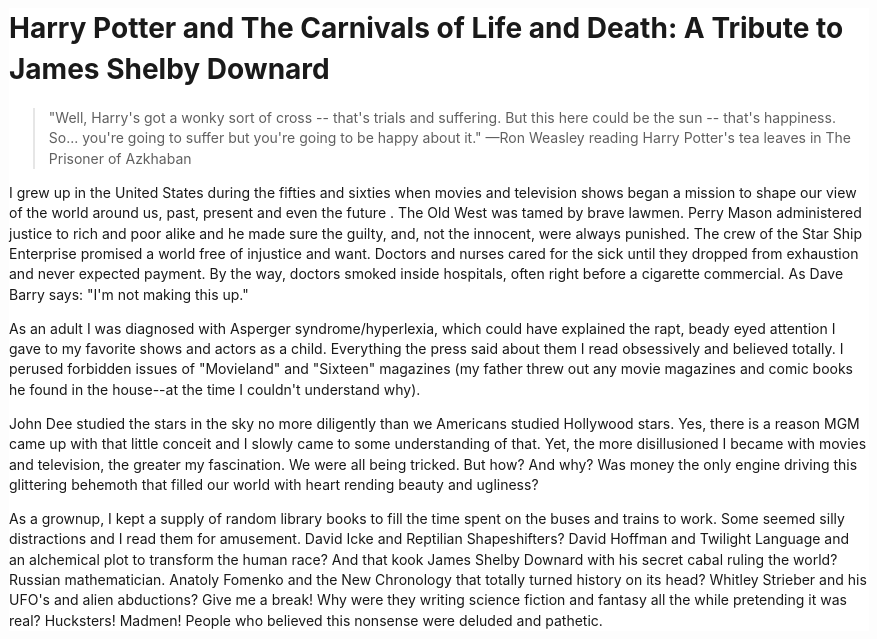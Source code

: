 <meta name="title" content="Harry Potter and The Carnivals of Life and Death" />
<meta name="description" content="Harry Potter and The Carnivals of Life and Death:  A Tribute to James Shelby Downard" />
<meta name="keywords" content="Harry Potter, Hollywood, " />

# Harry Potter and The Carnivals of Life and Death:  A Tribute to James Shelby Downard

> "Well, Harry's got a wonky sort of cross -- that's trials and suffering. But this here could be the sun -- that's
> happiness.
> So... you're going to suffer but you're going to be happy about it."
> —Ron Weasley reading Harry Potter's tea leaves in The Prisoner of Azkhaban


I grew up in the United States during the fifties and sixties when movies and television shows began a mission to shape
our view of the world around us, past, present and even the future . The Old West was tamed by brave lawmen. Perry Mason
administered justice to rich and poor alike and he made sure the guilty, and, not the innocent, were always punished.
The crew of the Star Ship Enterprise promised a world free of injustice and want. Doctors and nurses cared for the sick
until they dropped from exhaustion and never expected payment. By the way, doctors smoked inside hospitals, often right
before a cigarette commercial. As Dave Barry says: "I'm not making this up."

As an adult I was diagnosed with Asperger syndrome/hyperlexia, which could have explained the rapt, beady eyed attention
I gave to my favorite shows and actors as a child. Everything the press said about them I read obsessively and believed
totally. I perused forbidden issues of "Movieland" and "Sixteen" magazines (my father threw out any movie magazines and
comic books he found in the house--at the time I couldn't understand why).

John Dee studied the stars in the sky no more diligently than we Americans studied Hollywood stars. Yes, there is a
reason MGM came up with that little conceit and I slowly came to some understanding of that. Yet, the more disillusioned
I became with movies and television, the greater my fascination. We were all being tricked. But how? And why? Was money
the only engine driving this glittering behemoth that filled our world with heart rending beauty and ugliness?

As a grownup, I kept a supply of random library books to fill the time spent on the buses and trains to work. Some
seemed silly distractions and I read them for amusement. David Icke and Reptilian Shapeshifters? David Hoffman and
Twilight Language and an alchemical plot to transform the human race? And that kook James Shelby Downard with his secret
cabal ruling the world? Russian mathematician. Anatoly Fomenko and the New Chronology that totally turned history on its
head? Whitley Strieber and his UFO's and alien abductions? Give me a break!  Why were they writing science fiction and
fantasy all the while pretending it was real? Hucksters!  Madmen!   People who believed this nonsense were deluded and
pathetic.
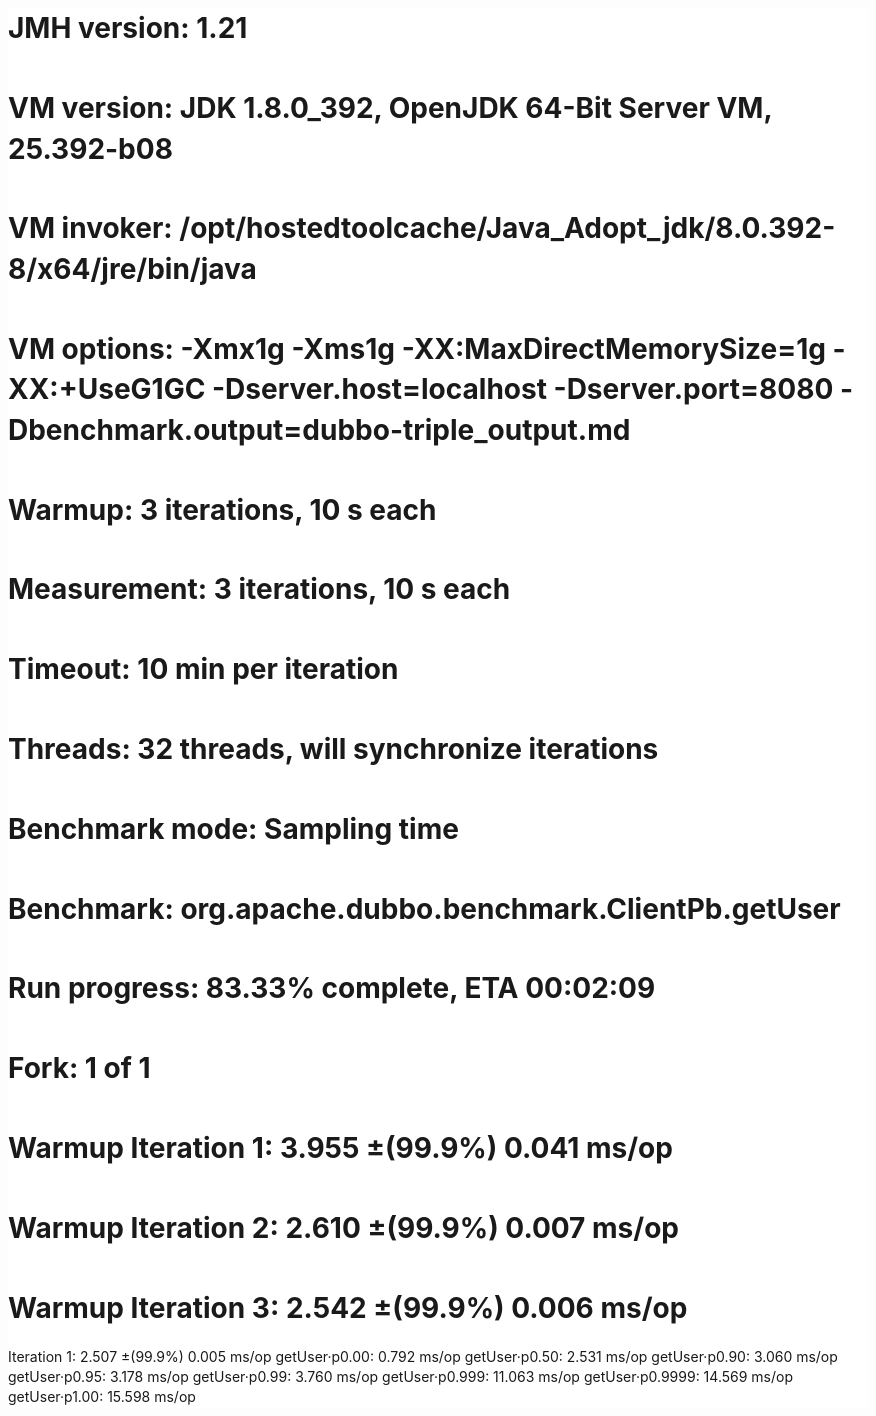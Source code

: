 
# JMH version: 1.21
# VM version: JDK 1.8.0_392, OpenJDK 64-Bit Server VM, 25.392-b08
# VM invoker: /opt/hostedtoolcache/Java_Adopt_jdk/8.0.392-8/x64/jre/bin/java
# VM options: -Xmx1g -Xms1g -XX:MaxDirectMemorySize=1g -XX:+UseG1GC -Dserver.host=localhost -Dserver.port=8080 -Dbenchmark.output=dubbo-triple_output.md
# Warmup: 3 iterations, 10 s each
# Measurement: 3 iterations, 10 s each
# Timeout: 10 min per iteration
# Threads: 32 threads, will synchronize iterations
# Benchmark mode: Sampling time
# Benchmark: org.apache.dubbo.benchmark.ClientPb.getUser

# Run progress: 83.33% complete, ETA 00:02:09
# Fork: 1 of 1
# Warmup Iteration   1: 3.955 ±(99.9%) 0.041 ms/op
# Warmup Iteration   2: 2.610 ±(99.9%) 0.007 ms/op
# Warmup Iteration   3: 2.542 ±(99.9%) 0.006 ms/op
Iteration   1: 2.507 ±(99.9%) 0.005 ms/op
                 getUser·p0.00:   0.792 ms/op
                 getUser·p0.50:   2.531 ms/op
                 getUser·p0.90:   3.060 ms/op
                 getUser·p0.95:   3.178 ms/op
                 getUser·p0.99:   3.760 ms/op
                 getUser·p0.999:  11.063 ms/op
                 getUser·p0.9999: 14.569 ms/op
                 getUser·p1.00:   15.598 ms/op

########################################

_Your assignment_. Where does "Downard" appear in the records above? Copy each line that holds it.

_Response box_.
<meta name="description" content="Harry Potter and The Carnivals of Life and Death:  A Tribute to James Shelby Downard" />
# Harry Potter and The Carnivals of Life and Death:  A Tribute to James Shelby Downard
Twilight Language and an alchemical plot to transform the human race? And that kook James Shelby Downard with his secret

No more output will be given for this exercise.